Introduction

In this report, we analyze NBA team performance to examine the relationship between offensive (PRA) and defensive (STOCKS) metrics. Specifically, we explore how these two variables relate to one another and whether teams from the Eastern and Western Conferences differ in their overall performance across all 30 NBA teams.
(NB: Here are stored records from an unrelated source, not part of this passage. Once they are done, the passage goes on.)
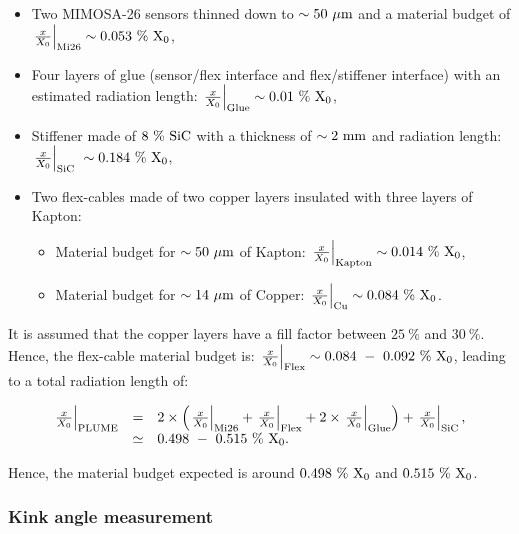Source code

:      \begin{itemize}
       \item Two \gls{MIMOSA}-26 sensors thinned down to $\sim 50~\rm{\mu m}$ and a material budget of $\left. \frac{x}{X_0} \right|_{\rm{Mi26}} \sim 0.053~\%~\rm{X_{0}}$,
       \item Four layers of glue (sensor/flex interface and flex/stiffener interface) with an estimated radiation length: $\left. \frac{x}{X_0} \right|_{\rm{Glue}} \sim 0.01~\%~\rm{X_0}$,
       \item Stiffener made of $8~\%~\rm{SiC}$ with a thickness of $\sim 2~\rm{mm}$ and radiation length: $\left. \frac{x}{X_0} \right|_{\rm{SiC}} ~\sim 0.184~\%~\rm{X_{0}}$,
       \item Two flex-cables made of two copper layers insulated with three layers of Kapton:
       \begin{itemize}
         \item Material budget for $\sim 50~\rm{\mu m}$ of Kapton: $\left. \frac{x}{X_0} \right|_{\rm{Kapton}} \sim 0.014~\%~\rm{X_{0}}$,
         \item Material budget for $\sim 14~\rm{\mu m}$ of Copper: $\left. \frac{x}{X_0} \right|_{\rm{Cu}} \sim 0.084~\%~\rm{X_{0}}$.
       \end{itemize}
     \end{itemize}

     It is assumed that the copper layers have a fill factor between $25~\%$ and $30~\%$.
     Hence, the flex-cable material budget is: $\left. \frac{x}{X_0} \right|_{\rm{Flex}} \sim 0.084~-~0.092~\%~\rm{X_0}$, leading to a total radiation length of:

     \begin{equation}
       \begin{array}{lcl}
         \left. \frac{x}{X_0} \right|_{\rm{PLUME}} & = & 2 \times \left( \left. \frac{x}{X_0} \right|_{\rm{Mi26}} + \left. \frac{x}{X_0} \right|_{\rm{Flex}} + 2 \times \left. \frac{x}{X_0} \right|_{\rm{Glue}}\right) + \left. \frac{x}{X_0} \right|_{\rm{SiC}}, \\
         & \simeq & 0.498~-~0.515~\%~\rm{X_0}.
       \end{array}
     \end{equation}

     Hence, the material budget expected is around $0.498~\%~\rm{X_0}$ and $0.515~\%~\rm{X_0}$.

     \subsubsection{Kink angle measurement}

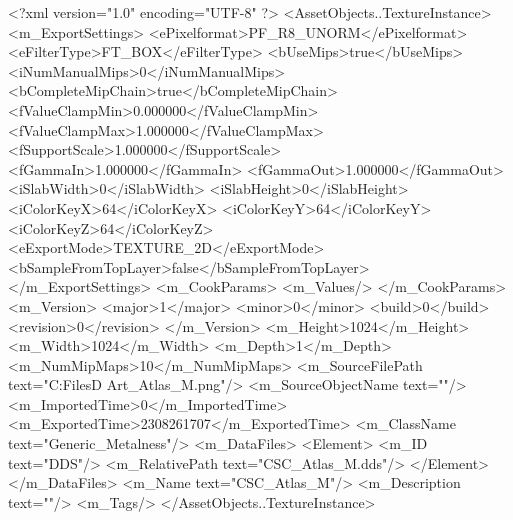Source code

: <?xml version="1.0" encoding="UTF-8" ?>
<AssetObjects..TextureInstance>
	<m_ExportSettings>
		<ePixelformat>PF_R8_UNORM</ePixelformat>
		<eFilterType>FT_BOX</eFilterType>
		<bUseMips>true</bUseMips>
		<iNumManualMips>0</iNumManualMips>
		<bCompleteMipChain>true</bCompleteMipChain>
		<fValueClampMin>0.000000</fValueClampMin>
		<fValueClampMax>1.000000</fValueClampMax>
		<fSupportScale>1.000000</fSupportScale>
		<fGammaIn>1.000000</fGammaIn>
		<fGammaOut>1.000000</fGammaOut>
		<iSlabWidth>0</iSlabWidth>
		<iSlabHeight>0</iSlabHeight>
		<iColorKeyX>64</iColorKeyX>
		<iColorKeyY>64</iColorKeyY>
		<iColorKeyZ>64</iColorKeyZ>
		<eExportMode>TEXTURE_2D</eExportMode>
		<bSampleFromTopLayer>false</bSampleFromTopLayer>
	</m_ExportSettings>
	<m_CookParams>
		<m_Values/>
	</m_CookParams>
	<m_Version>
		<major>1</major>
		<minor>0</minor>
		<build>0</build>
		<revision>0</revision>
	</m_Version>
	<m_Height>1024</m_Height>
	<m_Width>1024</m_Width>
	<m_Depth>1</m_Depth>
	<m_NumMipMaps>10</m_NumMipMaps>
	<m_SourceFilePath text="C:\Users\Shadow\Desktop\Working Files\3D Art\Textures\CSC_Atlas_M.png"/>
	<m_SourceObjectName text=""/>
	<m_ImportedTime>0</m_ImportedTime>
	<m_ExportedTime>2308261707</m_ExportedTime>
	<m_ClassName text="Generic_Metalness"/>
	<m_DataFiles>
		<Element>
			<m_ID text="DDS"/>
			<m_RelativePath text="CSC_Atlas_M.dds"/>
		</Element>
	</m_DataFiles>
	<m_Name text="CSC_Atlas_M"/>
	<m_Description text=""/>
	<m_Tags/>
</AssetObjects..TextureInstance>

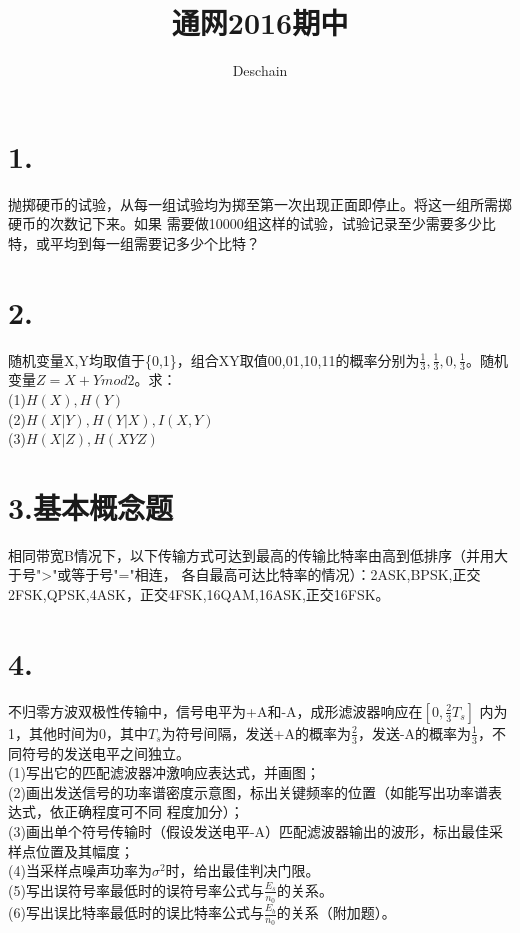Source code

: \documentclass[UTF8]{ctexart}
\title{通网2016期中}
\author{Deschain}
\begin{document}
\maketitle
\section*{1.}
抛掷硬币的试验，从每一组试验均为掷至第一次出现正面即停止。将这一组所需掷硬币的次数记下来。如果
需要做10000组这样的试验，试验记录至少需要多少比特，或平均到每一组需要记多少个比特？
\section*{2.}
随机变量X,Y均取值于\{0,1\}，组合XY取值00,01,10,11的概率分别为$\frac{1}{3},
  \frac{1}{3},0,\frac{1}{3}$。随机变量$Z=X+Ymod2$。求：\\
(1)$H(X),H(Y)$\\
(2)$H(X\lvert Y),H(Y\lvert X),I(X,Y)$\\
(3)$H(X\lvert Z),H(XYZ)$\\
\section*{3.基本概念题\\}
相同带宽B情况下，以下传输方式可达到最高的传输比特率由高到低排序（并用大于号">"或等于号"="相连，
各自最高可达比特率的情况）：2ASK,BPSK,正交2FSK,QPSK,4ASK，正交4FSK,16QAM,16ASK,正交16FSK。
\section*{4.}
不归零方波双极性传输中，信号电平为+A和-A，成形滤波器响应在$[0,\frac{2}{3}T_s]$
内为1，其他时间为0，其中$T_s$为符号间隔，发送+A的概率为$\frac{2}{3}$，发送-A的概率为$\frac
  {1}{3}$，不同符号的发送电平之间独立。\\
(1)写出它的匹配滤波器冲激响应表达式，并画图；\\
(2)画出发送信号的功率谱密度示意图，标出关键频率的位置（如能写出功率谱表达式，依正确程度可不同
程度加分）；\\
(3)画出单个符号传输时（假设发送电平-A）匹配滤波器输出的波形，标出最佳采样点位置及其幅度；\\
(4)当采样点噪声功率为$\sigma^2$时，给出最佳判决门限。\\
(5)写出误符号率最低时的误符号率公式与$\frac{E_s}{n_0}$的关系。\\
(6)写出误比特率最低时的误比特率公式与$\frac{E_b}{n_0}$的关系（附加题）。\\
\end{document}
Step 1 – Loading and Preparing the Data

loading_fun <- function(sheet_name){
  df <- read_excel("NBA Team Total Data 2024-2025.xlsx", sheet = sheet_name) %>%
    mutate(
      Team = sheet_name,
      Won_award = ifelse(is.na(Awards),0,1),
      PRA = PTS + TRB + AST,
      STOCKS = STL + BLK)
  return(df)}

In this step, I created a function that loads one sheet from the Excel workbook and prepares it for analysis. The function adds a column for the team name (taken from the sheet), creates a binary column Won_award (0 = No, 1 = Yes), and adds two new columns for performance metrics: PRA (Points + Rebounds + Assists) representing offensive ability, and STOCKS (Steals + Blocks) representing defensive ability.

nba_data <- excel_sheets("NBA Team Total Data 2024-2025.xlsx") %>%
  lapply(loading_fun) %>% 
  bind_rows()

Next, I loaded the Excel file and used lapply() to apply my function to each of the 30 sheets. The resulting team data frames were then combined into a single dataset using bind_rows().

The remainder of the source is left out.